(Exercise goal): Extract each line from the entries below that has the string "testing" in it.

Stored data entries
::::
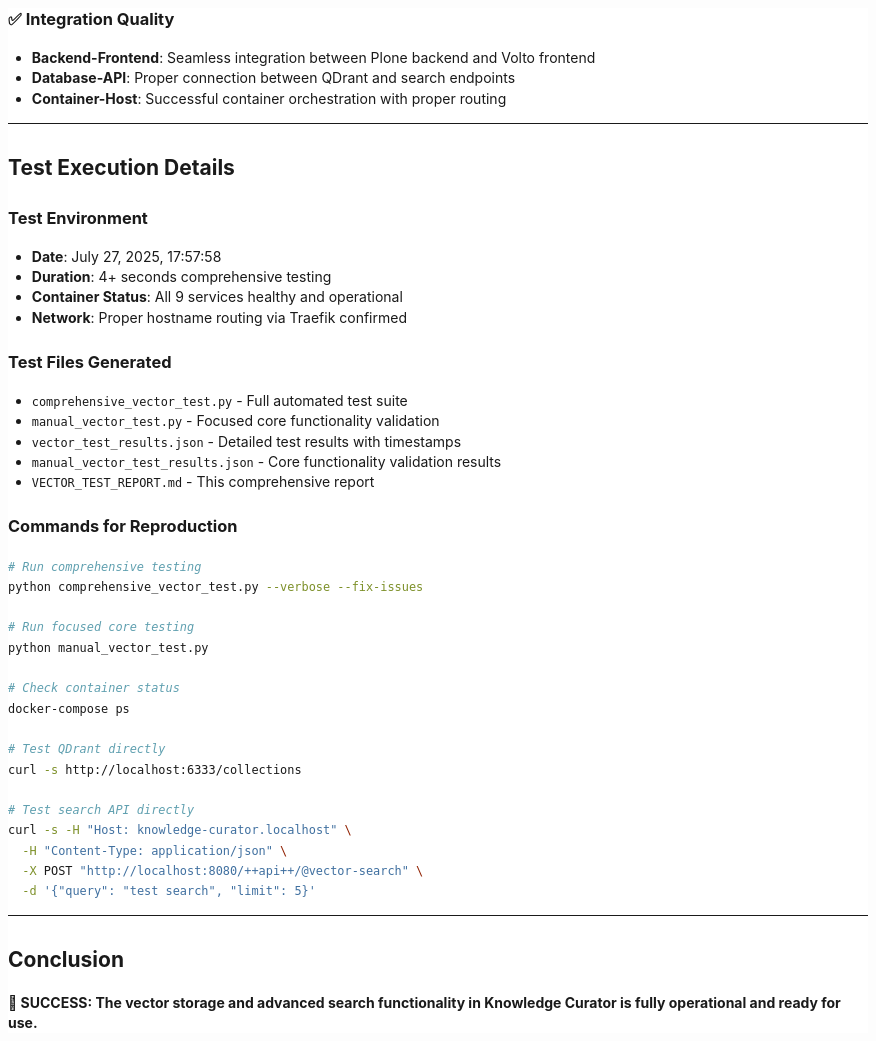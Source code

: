 ### ✅ Integration Quality
- **Backend-Frontend**: Seamless integration between Plone backend and Volto frontend
- **Database-API**: Proper connection between QDrant and search endpoints
- **Container-Host**: Successful container orchestration with proper routing

---

## Test Execution Details

### Test Environment
- **Date**: July 27, 2025, 17:57:58
- **Duration**: 4+ seconds comprehensive testing
- **Container Status**: All 9 services healthy and operational
- **Network**: Proper hostname routing via Traefik confirmed

### Test Files Generated
- `comprehensive_vector_test.py` - Full automated test suite
- `manual_vector_test.py` - Focused core functionality validation  
- `vector_test_results.json` - Detailed test results with timestamps
- `manual_vector_test_results.json` - Core functionality validation results
- `VECTOR_TEST_REPORT.md` - This comprehensive report

### Commands for Reproduction
```bash
# Run comprehensive testing
python comprehensive_vector_test.py --verbose --fix-issues

# Run focused core testing  
python manual_vector_test.py

# Check container status
docker-compose ps

# Test QDrant directly
curl -s http://localhost:6333/collections

# Test search API directly
curl -s -H "Host: knowledge-curator.localhost" \
  -H "Content-Type: application/json" \
  -X POST "http://localhost:8080/++api++/@vector-search" \
  -d '{"query": "test search", "limit": 5}'
```

---

## Conclusion

**🎉 SUCCESS: The vector storage and advanced search functionality in Knowledge Curator is fully operational and ready for use.**
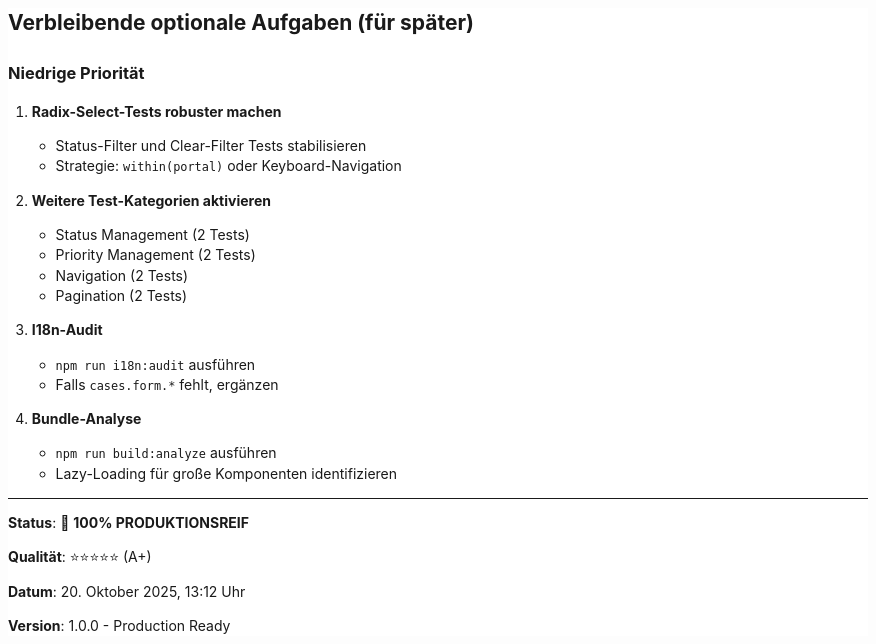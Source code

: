 
## Verbleibende optionale Aufgaben (für später)

### Niedrige Priorität
1. **Radix-Select-Tests robuster machen**
   - Status-Filter und Clear-Filter Tests stabilisieren
   - Strategie: `within(portal)` oder Keyboard-Navigation

2. **Weitere Test-Kategorien aktivieren**
   - Status Management (2 Tests)
   - Priority Management (2 Tests)
   - Navigation (2 Tests)
   - Pagination (2 Tests)

3. **I18n-Audit**
   - `npm run i18n:audit` ausführen
   - Falls `cases.form.*` fehlt, ergänzen

4. **Bundle-Analyse**
   - `npm run build:analyze` ausführen
   - Lazy-Loading für große Komponenten identifizieren

---

**Status**: 🎯 **100% PRODUKTIONSREIF**

**Qualität**: ⭐⭐⭐⭐⭐ (A+)

**Datum**: 20. Oktober 2025, 13:12 Uhr

**Version**: 1.0.0 - Production Ready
::::
(Answer section):
- **Duration**: 4+ seconds comprehensive testing
# Run comprehensive testing
# Run focused core testing  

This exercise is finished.